Start of Block
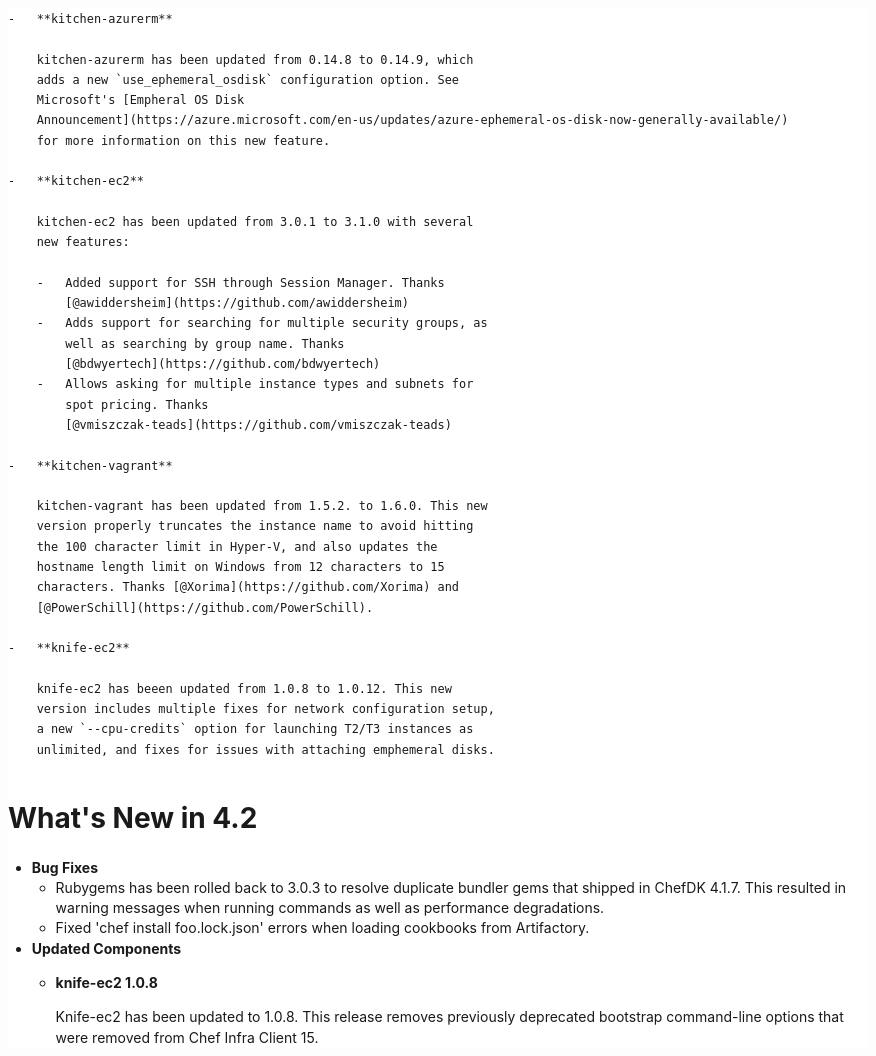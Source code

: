     -   **kitchen-azurerm**

        kitchen-azurerm has been updated from 0.14.8 to 0.14.9, which
        adds a new `use_ephemeral_osdisk` configuration option. See
        Microsoft's [Empheral OS Disk
        Announcement](https://azure.microsoft.com/en-us/updates/azure-ephemeral-os-disk-now-generally-available/)
        for more information on this new feature.

    -   **kitchen-ec2**

        kitchen-ec2 has been updated from 3.0.1 to 3.1.0 with several
        new features:

        -   Added support for SSH through Session Manager. Thanks
            [@awiddersheim](https://github.com/awiddersheim)
        -   Adds support for searching for multiple security groups, as
            well as searching by group name. Thanks
            [@bdwyertech](https://github.com/bdwyertech)
        -   Allows asking for multiple instance types and subnets for
            spot pricing. Thanks
            [@vmiszczak-teads](https://github.com/vmiszczak-teads)

    -   **kitchen-vagrant**

        kitchen-vagrant has been updated from 1.5.2. to 1.6.0. This new
        version properly truncates the instance name to avoid hitting
        the 100 character limit in Hyper-V, and also updates the
        hostname length limit on Windows from 12 characters to 15
        characters. Thanks [@Xorima](https://github.com/Xorima) and
        [@PowerSchill](https://github.com/PowerSchill).

    -   **knife-ec2**

        knife-ec2 has beeen updated from 1.0.8 to 1.0.12. This new
        version includes multiple fixes for network configuration setup,
        a new `--cpu-credits` option for launching T2/T3 instances as
        unlimited, and fixes for issues with attaching emphemeral disks.

What's New in 4.2
=================

-   **Bug Fixes**
    -   Rubygems has been rolled back to 3.0.3 to resolve duplicate
        bundler gems that shipped in ChefDK 4.1.7. This resulted in
        warning messages when running commands as well as performance
        degradations.
    -   Fixed 'chef install foo.lock.json' errors when loading cookbooks
        from Artifactory.
-   **Updated Components**
    -   **knife-ec2 1.0.8**

        Knife-ec2 has been updated to 1.0.8. This release removes
        previously deprecated bootstrap command-line options that were
        removed from Chef Infra Client 15.
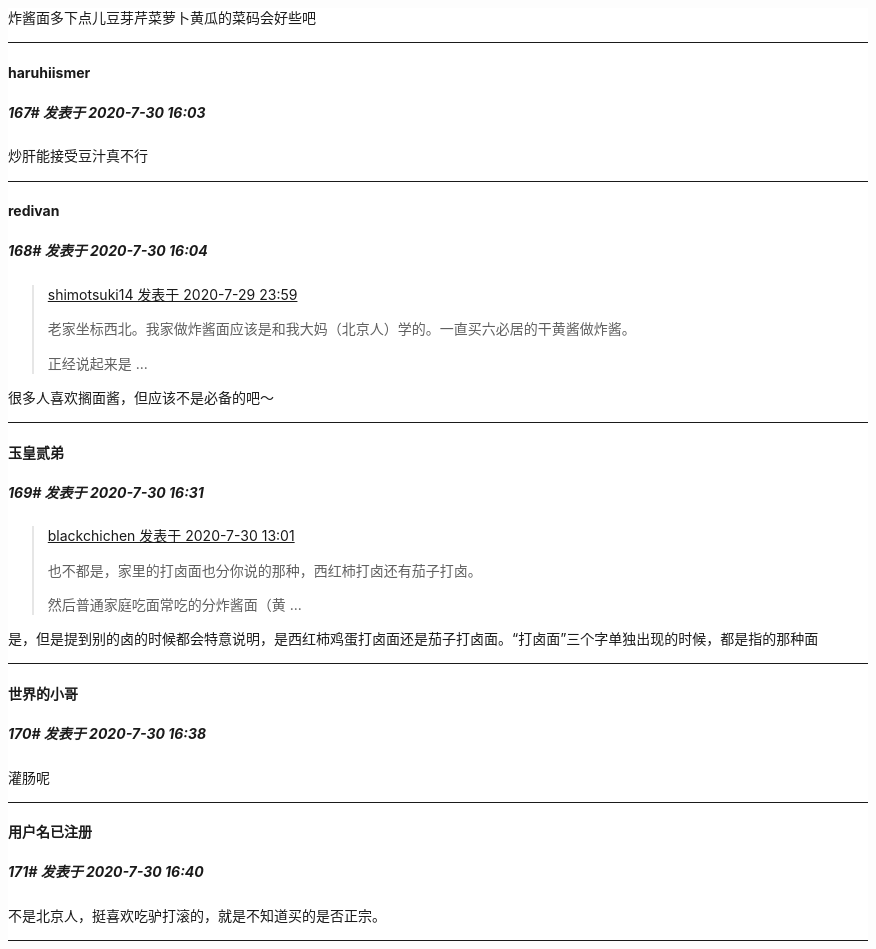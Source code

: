 炸酱面多下点儿豆芽芹菜萝卜黄瓜的菜码会好些吧


-----

####  haruhiismer  
##### 167#       发表于 2020-7-30 16:03


炒肝能接受豆汁真不行


-----

####  redivan  
##### 168#       发表于 2020-7-30 16:04


<blockquote><a href="httphttps://bbs.saraba1st.com/2b/forum.php?mod=redirect&amp;goto=findpost&amp;pid=48254867&amp;ptid=1951963" target="_blank">shimotsuki14 发表于 2020-7-29 23:59</a>

老家坐标西北。我家做炸酱面应该是和我大妈（北京人）学的。一直买六必居的干黄酱做炸酱。

正经说起来是 ...</blockquote>
很多人喜欢搁面酱，但应该不是必备的吧～


-----

####  玉皇贰弟  
##### 169#       发表于 2020-7-30 16:31


<blockquote><a href="httphttps://bbs.saraba1st.com/2b/forum.php?mod=redirect&amp;goto=findpost&amp;pid=48259502&amp;ptid=1951963" target="_blank">blackchichen 发表于 2020-7-30 13:01</a>

也不都是，家里的打卤面也分你说的那种，西红柿打卤还有茄子打卤。

然后普通家庭吃面常吃的分炸酱面（黄 ...</blockquote>
是，但是提到别的卤的时候都会特意说明，是西红柿鸡蛋打卤面还是茄子打卤面。“打卤面”三个字单独出现的时候，都是指的那种面


-----

####  世界的小哥  
##### 170#       发表于 2020-7-30 16:38


灌肠呢


-----

####  用户名已注册  
##### 171#       发表于 2020-7-30 16:40


不是北京人，挺喜欢吃驴打滚的，就是不知道买的是否正宗。


-----
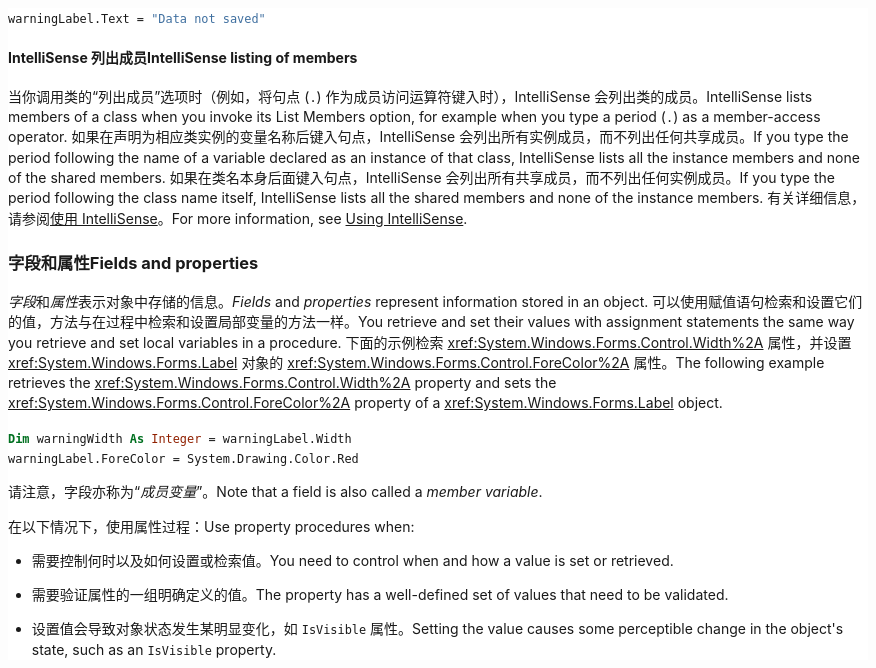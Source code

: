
 ```vb
warningLabel.Text = "Data not saved"
```

#### <a name="intellisense-listing-of-members"></a><span data-ttu-id="1fbcf-146">IntelliSense 列出成员</span><span class="sxs-lookup"><span data-stu-id="1fbcf-146">IntelliSense listing of members</span></span>

<span data-ttu-id="1fbcf-147">当你调用类的“列出成员”选项时（例如，将句点 (`.`) 作为成员访问运算符键入时），IntelliSense 会列出类的成员。</span><span class="sxs-lookup"><span data-stu-id="1fbcf-147">IntelliSense lists members of a class when you invoke its List Members option, for example when you type a period (`.`) as a member-access operator.</span></span> <span data-ttu-id="1fbcf-148">如果在声明为相应类实例的变量名称后键入句点，IntelliSense 会列出所有实例成员，而不列出任何共享成员。</span><span class="sxs-lookup"><span data-stu-id="1fbcf-148">If you type the period following the name of a variable declared as an instance of that class, IntelliSense lists all the instance members and none of the shared members.</span></span> <span data-ttu-id="1fbcf-149">如果在类名本身后面键入句点，IntelliSense 会列出所有共享成员，而不列出任何实例成员。</span><span class="sxs-lookup"><span data-stu-id="1fbcf-149">If you type the period following the class name itself, IntelliSense lists all the shared members and none of the instance members.</span></span> <span data-ttu-id="1fbcf-150">有关详细信息，请参阅[使用 IntelliSense](/visualstudio/ide/using-intellisense)。</span><span class="sxs-lookup"><span data-stu-id="1fbcf-150">For more information, see [Using IntelliSense](/visualstudio/ide/using-intellisense).</span></span>

### <a name="fields-and-properties"></a><span data-ttu-id="1fbcf-151">字段和属性</span><span class="sxs-lookup"><span data-stu-id="1fbcf-151">Fields and properties</span></span>

<span data-ttu-id="1fbcf-152">*字段*和*属性*表示对象中存储的信息。</span><span class="sxs-lookup"><span data-stu-id="1fbcf-152">*Fields* and *properties* represent information stored in an object.</span></span> <span data-ttu-id="1fbcf-153">可以使用赋值语句检索和设置它们的值，方法与在过程中检索和设置局部变量的方法一样。</span><span class="sxs-lookup"><span data-stu-id="1fbcf-153">You retrieve and set their values with assignment statements the same way you retrieve and set local variables in a procedure.</span></span> <span data-ttu-id="1fbcf-154">下面的示例检索 <xref:System.Windows.Forms.Control.Width%2A> 属性，并设置 <xref:System.Windows.Forms.Label> 对象的 <xref:System.Windows.Forms.Control.ForeColor%2A> 属性。</span><span class="sxs-lookup"><span data-stu-id="1fbcf-154">The following example retrieves the <xref:System.Windows.Forms.Control.Width%2A> property and sets the <xref:System.Windows.Forms.Control.ForeColor%2A> property of a <xref:System.Windows.Forms.Label> object.</span></span>

```vb
Dim warningWidth As Integer = warningLabel.Width
warningLabel.ForeColor = System.Drawing.Color.Red
```

<span data-ttu-id="1fbcf-155">请注意，字段亦称为“*成员变量*”。</span><span class="sxs-lookup"><span data-stu-id="1fbcf-155">Note that a field is also called a *member variable*.</span></span>

<span data-ttu-id="1fbcf-156">在以下情况下，使用属性过程：</span><span class="sxs-lookup"><span data-stu-id="1fbcf-156">Use property procedures when:</span></span>

- <span data-ttu-id="1fbcf-157">需要控制何时以及如何设置或检索值。</span><span class="sxs-lookup"><span data-stu-id="1fbcf-157">You need to control when and how a value is set or retrieved.</span></span>

- <span data-ttu-id="1fbcf-158">需要验证属性的一组明确定义的值。</span><span class="sxs-lookup"><span data-stu-id="1fbcf-158">The property has a well-defined set of values that need to be validated.</span></span>

- <span data-ttu-id="1fbcf-159">设置值会导致对象状态发生某明显变化，如 `IsVisible` 属性。</span><span class="sxs-lookup"><span data-stu-id="1fbcf-159">Setting the value causes some perceptible change in the object's state, such as an `IsVisible` property.</span></span>
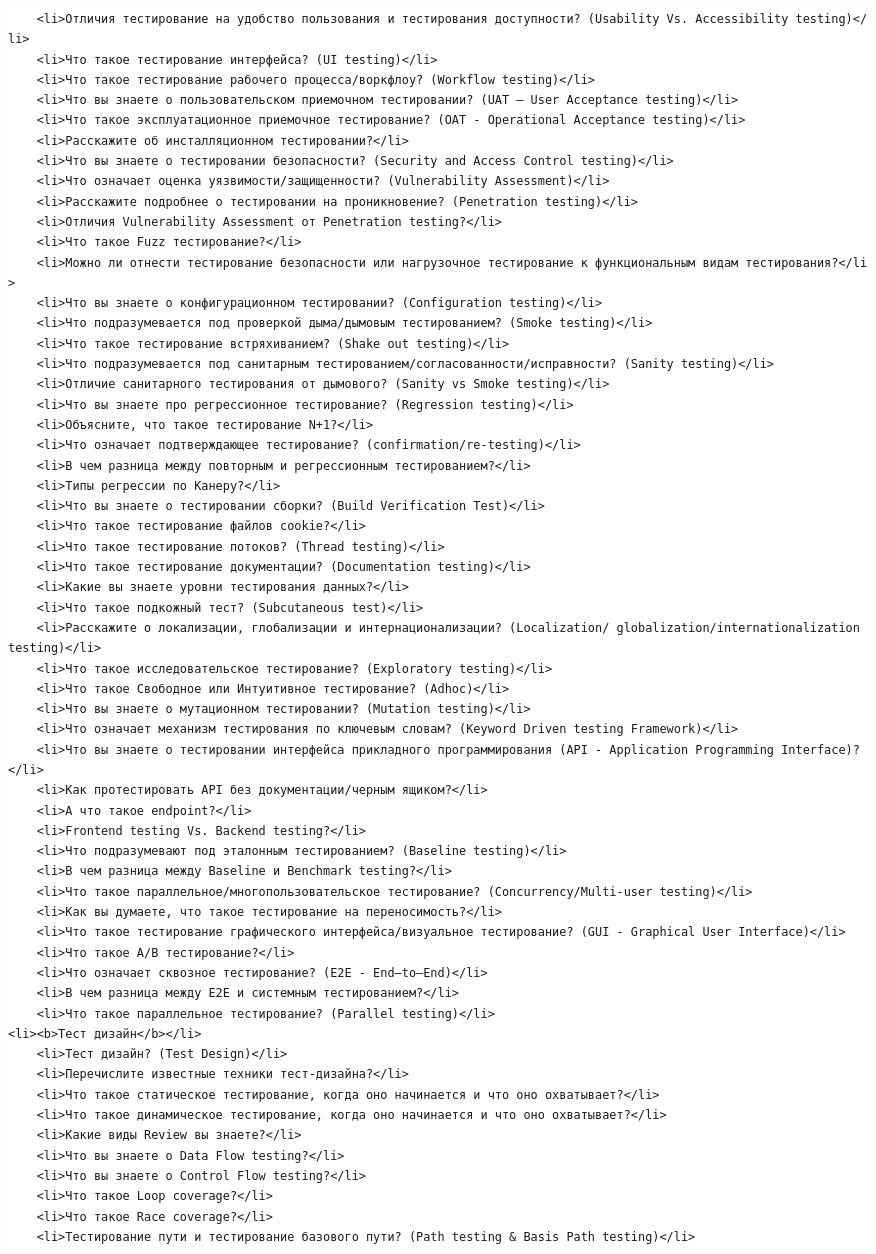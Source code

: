 		<li>Отличия тестирование на удобство пользования и тестирования доступности? (Usability Vs. Accessibility testing)</li>
		<li>Что такое тестирование интерфейса? (UI testing)</li>
		<li>Что такое тестирование рабочего процесса/воркфлоу? (Workflow testing)</li>
		<li>Что вы знаете о пользовательском приемочном тестировании? (UAT – User Acceptance testing)</li>
		<li>Что такое эксплуатационное приемочное тестирование? (OAT - Operational Acceptance testing)</li>
		<li>Расскажите об инсталляционном тестировании?</li>
		<li>Что вы знаете о тестировании безопасности? (Security and Access Control testing)</li>
		<li>Что означает оценка уязвимости/защищенности? (Vulnerability Assessment)</li>
		<li>Расскажите подробнее о тестировании на проникновение? (Penetration testing)</li>
		<li>Отличия Vulnerability Assessment от Penetration testing?</li>
		<li>Что такое Fuzz тестирование?</li>
		<li>Можно ли отнести тестирование безопасности или нагрузочное тестирование к функциональным видам тестирования?</li>
		<li>Что вы знаете о конфигурационном тестировании? (Configuration testing)</li>
		<li>Что подразумевается под проверкой дыма/дымовым тестированием? (Smoke testing)</li>
		<li>Что такое тестирование встряхиванием? (Shake out testing)</li>
		<li>Что подразумевается под санитарным тестированием/согласованности/исправности? (Sanity testing)</li>
		<li>Отличие санитарного тестирования от дымового? (Sanity vs Smoke testing)</li>
		<li>Что вы знаете про регрессионное тестирование? (Regression testing)</li>
		<li>Объясните, что такое тестирование N+1?</li>
		<li>Что означает подтверждающее тестирование? (confirmation/re-testing)</li>
		<li>В чем разница между повторным и регрессионным тестированием?</li>
		<li>Типы регрессии по Канеру?</li>
		<li>Что вы знаете о тестировании сборки? (Build Verification Test)</li>
		<li>Что такое тестирование файлов cookie?</li>
		<li>Что такое тестирование потоков? (Thread testing)</li>
		<li>Что такое тестирование документации? (Documentation testing)</li>
		<li>Какие вы знаете уровни тестирования данных?</li>
		<li>Что такое подкожный тест? (Subcutaneous test)</li>
		<li>Расскажите о локализации, глобализации и интернационализации? (Localization/ globalization/internationalization testing)</li>
		<li>Что такое исследовательское тестирование? (Exploratory testing)</li>
		<li>Что такое Свободное или Интуитивное тестирование? (Adhoc)</li>
		<li>Что вы знаете о мутационном тестировании? (Mutation testing)</li>
		<li>Что означает механизм тестирования по ключевым словам? (Keyword Driven testing Framework)</li>
		<li>Что вы знаете о тестировании интерфейса прикладного программирования (API - Application Programming Interface)?</li>
		<li>Как протестировать API без документации/черным ящиком?</li>
		<li>А что такое endpoint?</li>
		<li>Frontend testing Vs. Backend testing?</li>
		<li>Что подразумевают под эталонным тестированием? (Baseline testing)</li>
		<li>В чем разница между Baseline и Benchmark testing?</li>
		<li>Что такое параллельное/многопользовательское тестирование? (Concurrency/Multi-user testing)</li>
		<li>Как вы думаете, что такое тестирование на переносимость?</li>
		<li>Что такое тестирование графического интерфейса/визуальное тестирование? (GUI - Graphical User Interface)</li>
		<li>Что такое A/B тестирование?</li>
		<li>Что означает сквозное тестирование? (E2E - End–to–End)</li>
		<li>В чем разница между E2E и системным тестированием?</li>
		<li>Что такое параллельное тестирование? (Parallel testing)</li>
	<li><b>Тест дизайн</b></li>
		<li>Тест дизайн? (Test Design)</li>
		<li>Перечислите известные техники тест-дизайна?</li>
		<li>Что такое статическое тестирование, когда оно начинается и что оно охватывает?</li>
		<li>Что такое динамическое тестирование, когда оно начинается и что оно охватывает?</li>
		<li>Какие виды Review вы знаете?</li>
		<li>Что вы знаете о Data Flow testing?</li>
		<li>Что вы знаете о Control Flow testing?</li>
		<li>Что такое Loop coverage?</li>
		<li>Что такое Race coverage?</li>
		<li>Тестирование пути и тестирование базового пути? (Path testing & Basis Path testing)</li>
End of Block
§ **Exercise objective**
Take the line above containing "Session Manager. Thanks", the line containing "characters. Thanks [@Xorima](https://github.com/Xorima)", and all lines in between, and copy them exactly without anything else.

§ **Reply to the task**
        -   Added support for SSH through Session Manager. Thanks
            [@awiddersheim](https://github.com/awiddersheim)
        -   Adds support for searching for multiple security groups, as
            well as searching by group name. Thanks
            [@bdwyertech](https://github.com/bdwyertech)
        -   Allows asking for multiple instance types and subnets for
            spot pricing. Thanks
            [@vmiszczak-teads](https://github.com/vmiszczak-teads)

    -   **kitchen-vagrant**

        kitchen-vagrant has been updated from 1.5.2. to 1.6.0. This new
        version properly truncates the instance name to avoid hitting
        the 100 character limit in Hyper-V, and also updates the
        hostname length limit on Windows from 12 characters to 15
        characters. Thanks [@Xorima](https://github.com/Xorima) and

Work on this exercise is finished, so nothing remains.